Excerpted records:

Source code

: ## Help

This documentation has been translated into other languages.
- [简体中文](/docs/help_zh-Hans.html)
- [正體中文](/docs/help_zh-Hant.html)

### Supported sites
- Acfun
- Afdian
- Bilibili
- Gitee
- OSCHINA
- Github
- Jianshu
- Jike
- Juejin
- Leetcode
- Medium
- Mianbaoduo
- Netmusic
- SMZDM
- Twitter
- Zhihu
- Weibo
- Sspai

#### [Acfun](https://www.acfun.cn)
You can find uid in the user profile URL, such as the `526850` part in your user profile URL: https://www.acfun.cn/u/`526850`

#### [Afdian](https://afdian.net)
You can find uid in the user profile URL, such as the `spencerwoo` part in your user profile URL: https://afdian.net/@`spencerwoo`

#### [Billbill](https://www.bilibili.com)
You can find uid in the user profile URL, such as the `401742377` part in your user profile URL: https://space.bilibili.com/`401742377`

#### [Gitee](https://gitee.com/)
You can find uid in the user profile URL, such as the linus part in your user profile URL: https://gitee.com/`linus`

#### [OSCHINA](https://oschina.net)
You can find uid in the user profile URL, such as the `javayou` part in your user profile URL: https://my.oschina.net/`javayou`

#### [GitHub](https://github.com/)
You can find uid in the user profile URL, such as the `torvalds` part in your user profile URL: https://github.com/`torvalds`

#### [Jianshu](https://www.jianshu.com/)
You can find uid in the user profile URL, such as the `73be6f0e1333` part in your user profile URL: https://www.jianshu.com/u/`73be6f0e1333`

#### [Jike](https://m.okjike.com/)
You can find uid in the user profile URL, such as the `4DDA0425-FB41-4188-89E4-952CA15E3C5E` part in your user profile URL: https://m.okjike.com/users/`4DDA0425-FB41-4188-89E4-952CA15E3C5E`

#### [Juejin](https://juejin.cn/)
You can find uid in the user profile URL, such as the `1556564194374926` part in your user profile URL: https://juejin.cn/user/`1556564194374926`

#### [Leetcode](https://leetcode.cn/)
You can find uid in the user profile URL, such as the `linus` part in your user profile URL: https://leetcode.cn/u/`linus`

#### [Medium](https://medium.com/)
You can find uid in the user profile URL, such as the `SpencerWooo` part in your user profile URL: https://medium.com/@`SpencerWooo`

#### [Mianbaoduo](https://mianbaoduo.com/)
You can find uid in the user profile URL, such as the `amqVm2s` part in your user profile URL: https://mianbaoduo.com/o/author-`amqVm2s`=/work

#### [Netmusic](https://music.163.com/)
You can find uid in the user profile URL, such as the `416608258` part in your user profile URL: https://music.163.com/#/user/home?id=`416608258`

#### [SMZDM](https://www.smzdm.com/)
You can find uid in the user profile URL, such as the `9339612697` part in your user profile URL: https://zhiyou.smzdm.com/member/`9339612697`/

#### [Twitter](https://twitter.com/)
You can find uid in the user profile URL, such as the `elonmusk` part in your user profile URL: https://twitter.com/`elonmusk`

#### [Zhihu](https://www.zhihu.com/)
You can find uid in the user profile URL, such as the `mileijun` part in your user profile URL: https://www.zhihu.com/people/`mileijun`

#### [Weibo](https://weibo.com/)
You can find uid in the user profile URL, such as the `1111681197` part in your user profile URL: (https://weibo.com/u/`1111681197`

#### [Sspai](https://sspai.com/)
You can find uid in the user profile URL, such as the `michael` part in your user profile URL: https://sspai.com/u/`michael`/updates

Aim of the task:
Copy every line above exactly.

Result of the exercise:
Source code

: ## Help

This documentation has been translated into other languages.
- [简体中文](/docs/help_zh-Hans.html)
- [正體中文](/docs/help_zh-Hant.html)

### Supported sites
- Acfun
- Afdian
- Bilibili
- Gitee
- OSCHINA
- Github
- Jianshu
- Jike
- Juejin
- Leetcode
- Medium
- Mianbaoduo
- Netmusic
- SMZDM
- Twitter
- Zhihu
- Weibo
- Sspai

#### [Acfun](https://www.acfun.cn)
You can find uid in the user profile URL, such as the `526850` part in your user profile URL: https://www.acfun.cn/u/`526850`

#### [Afdian](https://afdian.net)
You can find uid in the user profile URL, such as the `spencerwoo` part in your user profile URL: https://afdian.net/@`spencerwoo`

#### [Billbill](https://www.bilibili.com)
You can find uid in the user profile URL, such as the `401742377` part in your user profile URL: https://space.bilibili.com/`401742377`

#### [Gitee](https://gitee.com/)
You can find uid in the user profile URL, such as the linus part in your user profile URL: https://gitee.com/`linus`

#### [OSCHINA](https://oschina.net)
You can find uid in the user profile URL, such as the `javayou` part in your user profile URL: https://my.oschina.net/`javayou`

#### [GitHub](https://github.com/)
You can find uid in the user profile URL, such as the `torvalds` part in your user profile URL: https://github.com/`torvalds`

#### [Jianshu](https://www.jianshu.com/)
You can find uid in the user profile URL, such as the `73be6f0e1333` part in your user profile URL: https://www.jianshu.com/u/`73be6f0e1333`

#### [Jike](https://m.okjike.com/)
You can find uid in the user profile URL, such as the `4DDA0425-FB41-4188-89E4-952CA15E3C5E` part in your user profile URL: https://m.okjike.com/users/`4DDA0425-FB41-4188-89E4-952CA15E3C5E`

#### [Juejin](https://juejin.cn/)
You can find uid in the user profile URL, such as the `1556564194374926` part in your user profile URL: https://juejin.cn/user/`1556564194374926`

#### [Leetcode](https://leetcode.cn/)
You can find uid in the user profile URL, such as the `linus` part in your user profile URL: https://leetcode.cn/u/`linus`

#### [Medium](https://medium.com/)
You can find uid in the user profile URL, such as the `SpencerWooo` part in your user profile URL: https://medium.com/@`SpencerWooo`

#### [Mianbaoduo](https://mianbaoduo.com/)
You can find uid in the user profile URL, such as the `amqVm2s` part in your user profile URL: https://mianbaoduo.com/o/author-`amqVm2s`=/work

#### [Netmusic](https://music.163.com/)
You can find uid in the user profile URL, such as the `416608258` part in your user profile URL: https://music.163.com/#/user/home?id=`416608258`

#### [SMZDM](https://www.smzdm.com/)
You can find uid in the user profile URL, such as the `9339612697` part in your user profile URL: https://zhiyou.smzdm.com/member/`9339612697`/

#### [Twitter](https://twitter.com/)
You can find uid in the user profile URL, such as the `elonmusk` part in your user profile URL: https://twitter.com/`elonmusk`

#### [Zhihu](https://www.zhihu.com/)
You can find uid in the user profile URL, such as the `mileijun` part in your user profile URL: https://www.zhihu.com/people/`mileijun`

#### [Weibo](https://weibo.com/)
You can find uid in the user profile URL, such as the `1111681197` part in your user profile URL: (https://weibo.com/u/`1111681197`

#### [Sspai](https://sspai.com/)
You can find uid in the user profile URL, such as the `michael` part in your user profile URL: https://sspai.com/u/`michael`/updates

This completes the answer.